Announcement

**tomas** · 26 August 2021, 05:26 AM

Originally posted by Volta View Post

A huge user base relying on stupidly broken Android libraries.

Yes, and your point is?
Are those libraries broken in a way that have security implications? Not that I heard of. So why is i reasonable that they should suddenly break when running against a newer kernel?
Besides, "stupidly broken" is a subjective claim. They relied on some subtle behavior of the library that was not part of the documented behavior. Sure, you can always claim that "it's their fault" and that they are responsible for updating their libraries to work on a newer kernel. However, that is not a pragmatic approach and thankfully Linus also realizes this. Besides, what happens if you have applications using the library that also relies on the old behavior in some subtle way? Then you are in a "lock step" situation where you have to maintain 2 versions of your application, one that works for the older kernel and one that works against the newer kernel.

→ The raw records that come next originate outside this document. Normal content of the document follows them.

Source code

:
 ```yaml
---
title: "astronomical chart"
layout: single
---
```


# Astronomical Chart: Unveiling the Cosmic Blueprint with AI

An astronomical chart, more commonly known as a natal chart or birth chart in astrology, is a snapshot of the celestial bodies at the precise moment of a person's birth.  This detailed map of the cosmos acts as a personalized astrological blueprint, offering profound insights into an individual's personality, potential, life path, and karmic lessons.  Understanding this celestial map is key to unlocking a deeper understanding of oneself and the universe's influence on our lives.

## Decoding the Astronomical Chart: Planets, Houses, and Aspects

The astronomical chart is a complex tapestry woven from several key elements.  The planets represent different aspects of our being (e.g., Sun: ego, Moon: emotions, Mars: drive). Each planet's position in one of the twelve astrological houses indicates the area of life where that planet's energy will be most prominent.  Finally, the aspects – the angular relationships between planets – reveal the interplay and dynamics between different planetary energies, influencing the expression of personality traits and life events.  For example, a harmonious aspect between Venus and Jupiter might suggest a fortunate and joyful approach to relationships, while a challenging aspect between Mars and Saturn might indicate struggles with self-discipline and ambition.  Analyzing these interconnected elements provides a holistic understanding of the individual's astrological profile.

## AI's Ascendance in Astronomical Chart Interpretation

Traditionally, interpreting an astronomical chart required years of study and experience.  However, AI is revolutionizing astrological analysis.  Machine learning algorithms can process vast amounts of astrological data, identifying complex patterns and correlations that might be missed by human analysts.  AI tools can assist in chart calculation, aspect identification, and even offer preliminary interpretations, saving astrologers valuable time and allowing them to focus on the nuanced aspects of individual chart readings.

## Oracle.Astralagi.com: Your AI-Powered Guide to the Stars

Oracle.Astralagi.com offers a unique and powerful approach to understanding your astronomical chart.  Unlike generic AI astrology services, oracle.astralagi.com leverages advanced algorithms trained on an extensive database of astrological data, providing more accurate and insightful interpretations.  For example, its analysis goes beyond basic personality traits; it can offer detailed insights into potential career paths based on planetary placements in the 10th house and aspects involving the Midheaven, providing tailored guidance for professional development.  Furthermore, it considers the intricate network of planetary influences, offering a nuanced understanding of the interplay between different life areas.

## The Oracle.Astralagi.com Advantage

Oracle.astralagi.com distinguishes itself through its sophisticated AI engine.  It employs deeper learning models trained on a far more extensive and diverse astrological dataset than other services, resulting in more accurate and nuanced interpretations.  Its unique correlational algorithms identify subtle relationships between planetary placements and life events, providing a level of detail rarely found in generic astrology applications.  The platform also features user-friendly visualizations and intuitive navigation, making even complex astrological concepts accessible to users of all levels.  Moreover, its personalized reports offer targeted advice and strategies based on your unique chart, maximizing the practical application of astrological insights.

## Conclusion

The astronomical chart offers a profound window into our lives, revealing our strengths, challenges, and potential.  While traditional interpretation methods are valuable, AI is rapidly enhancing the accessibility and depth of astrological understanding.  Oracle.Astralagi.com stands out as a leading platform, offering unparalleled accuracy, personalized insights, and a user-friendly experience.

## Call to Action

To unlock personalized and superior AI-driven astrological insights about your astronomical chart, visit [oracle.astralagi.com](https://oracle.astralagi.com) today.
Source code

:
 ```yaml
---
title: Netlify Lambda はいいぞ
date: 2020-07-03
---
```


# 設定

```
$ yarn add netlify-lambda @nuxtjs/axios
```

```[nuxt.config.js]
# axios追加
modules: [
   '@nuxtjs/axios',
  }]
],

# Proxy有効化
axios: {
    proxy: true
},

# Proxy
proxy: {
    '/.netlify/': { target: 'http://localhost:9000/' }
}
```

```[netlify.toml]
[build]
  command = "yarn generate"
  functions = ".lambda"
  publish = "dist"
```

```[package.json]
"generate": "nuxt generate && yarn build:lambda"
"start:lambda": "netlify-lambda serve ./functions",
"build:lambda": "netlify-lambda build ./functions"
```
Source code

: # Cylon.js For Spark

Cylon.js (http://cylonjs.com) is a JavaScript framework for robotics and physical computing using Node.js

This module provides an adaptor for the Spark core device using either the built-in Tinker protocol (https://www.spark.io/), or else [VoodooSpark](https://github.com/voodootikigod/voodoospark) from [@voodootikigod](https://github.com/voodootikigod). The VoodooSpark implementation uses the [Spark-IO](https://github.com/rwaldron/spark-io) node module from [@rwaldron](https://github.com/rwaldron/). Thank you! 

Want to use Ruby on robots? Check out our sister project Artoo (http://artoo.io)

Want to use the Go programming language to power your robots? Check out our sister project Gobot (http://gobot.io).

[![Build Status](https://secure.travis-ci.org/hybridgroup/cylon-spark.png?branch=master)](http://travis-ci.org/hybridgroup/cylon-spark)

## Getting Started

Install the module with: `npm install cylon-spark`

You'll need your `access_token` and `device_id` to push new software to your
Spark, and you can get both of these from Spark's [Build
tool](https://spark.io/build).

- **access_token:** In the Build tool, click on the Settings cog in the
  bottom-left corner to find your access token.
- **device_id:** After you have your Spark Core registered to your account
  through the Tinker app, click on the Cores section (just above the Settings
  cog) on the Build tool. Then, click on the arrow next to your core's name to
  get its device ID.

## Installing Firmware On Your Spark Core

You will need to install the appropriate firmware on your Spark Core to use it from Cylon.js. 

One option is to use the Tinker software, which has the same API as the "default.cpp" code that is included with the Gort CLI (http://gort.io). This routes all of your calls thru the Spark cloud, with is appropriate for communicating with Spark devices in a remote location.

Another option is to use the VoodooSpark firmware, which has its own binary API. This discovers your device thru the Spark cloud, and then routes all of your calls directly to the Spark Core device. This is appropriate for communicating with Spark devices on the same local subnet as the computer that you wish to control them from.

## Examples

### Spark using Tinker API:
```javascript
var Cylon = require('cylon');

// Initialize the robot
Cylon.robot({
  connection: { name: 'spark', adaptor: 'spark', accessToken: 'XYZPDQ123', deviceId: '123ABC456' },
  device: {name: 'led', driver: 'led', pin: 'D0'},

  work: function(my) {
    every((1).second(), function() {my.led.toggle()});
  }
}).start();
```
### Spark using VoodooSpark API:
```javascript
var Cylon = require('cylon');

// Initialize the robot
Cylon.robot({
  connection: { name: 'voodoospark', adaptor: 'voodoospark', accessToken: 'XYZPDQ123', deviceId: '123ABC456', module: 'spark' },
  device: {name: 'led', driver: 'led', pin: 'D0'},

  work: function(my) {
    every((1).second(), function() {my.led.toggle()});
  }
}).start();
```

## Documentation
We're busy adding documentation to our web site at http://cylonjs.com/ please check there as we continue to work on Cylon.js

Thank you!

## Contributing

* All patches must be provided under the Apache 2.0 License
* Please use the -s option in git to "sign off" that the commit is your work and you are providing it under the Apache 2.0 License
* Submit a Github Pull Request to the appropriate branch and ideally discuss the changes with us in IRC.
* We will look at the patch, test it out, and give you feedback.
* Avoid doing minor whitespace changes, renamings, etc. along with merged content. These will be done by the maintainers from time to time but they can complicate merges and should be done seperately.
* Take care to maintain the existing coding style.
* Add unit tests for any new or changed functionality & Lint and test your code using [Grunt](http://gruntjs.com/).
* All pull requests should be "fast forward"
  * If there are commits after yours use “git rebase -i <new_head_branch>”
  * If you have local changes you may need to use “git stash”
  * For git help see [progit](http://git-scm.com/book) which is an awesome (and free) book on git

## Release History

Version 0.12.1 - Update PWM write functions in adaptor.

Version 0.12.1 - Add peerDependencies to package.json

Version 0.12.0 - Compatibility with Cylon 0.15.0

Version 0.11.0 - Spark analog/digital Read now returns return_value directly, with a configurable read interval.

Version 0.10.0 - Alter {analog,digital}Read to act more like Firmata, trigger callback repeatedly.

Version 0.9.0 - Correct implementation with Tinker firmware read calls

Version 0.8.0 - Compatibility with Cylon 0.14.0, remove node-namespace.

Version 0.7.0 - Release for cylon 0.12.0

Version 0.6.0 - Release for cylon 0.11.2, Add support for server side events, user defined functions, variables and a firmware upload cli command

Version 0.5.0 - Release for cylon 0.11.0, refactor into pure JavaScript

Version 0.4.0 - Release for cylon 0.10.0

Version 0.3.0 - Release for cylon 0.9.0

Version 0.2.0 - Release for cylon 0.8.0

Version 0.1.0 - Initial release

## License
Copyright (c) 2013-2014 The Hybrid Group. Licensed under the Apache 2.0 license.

**Volta** · 26 August 2021, 06:02 AM

Originally posted by tomas View Post

Yes, and your point is?
Are those libraries broken in a way that have security implications? Not that I heard of. So why is i reasonable that they should suddenly break when running against a newer kernel?

There wasn't any specific point except huge Android user base has less meaning in this case, because Android isn't the most prestigious market for Linux. Everyone will be able to move to fixed system call ver. 2. Nobody needs to break anything, so you're right of course.

**skeevy420** · 26 August 2021, 08:29 AM

Originally posted by tomas View Post

The code base yes. The syscall ABI no, it's a contract that should not be broken. Applications that used to work should continue to work, unless they rely on some security flaw of a syscall.

Except that those "stupid Android libraries" constitute a HUGE user base. Much bigger than for example desktop Linux.

Yes, of course. By using a new version of said syscall, transitioning at their own pace, at a point in time of their choice. Perhaps some of these "stupid Android libraries" will never change, and that is fine too. It's not like the old behavior was problematic from a security perspective or severe in some other way. Its behavior was non-optimal but that is hardly a reason for breaking backwards-compatibility.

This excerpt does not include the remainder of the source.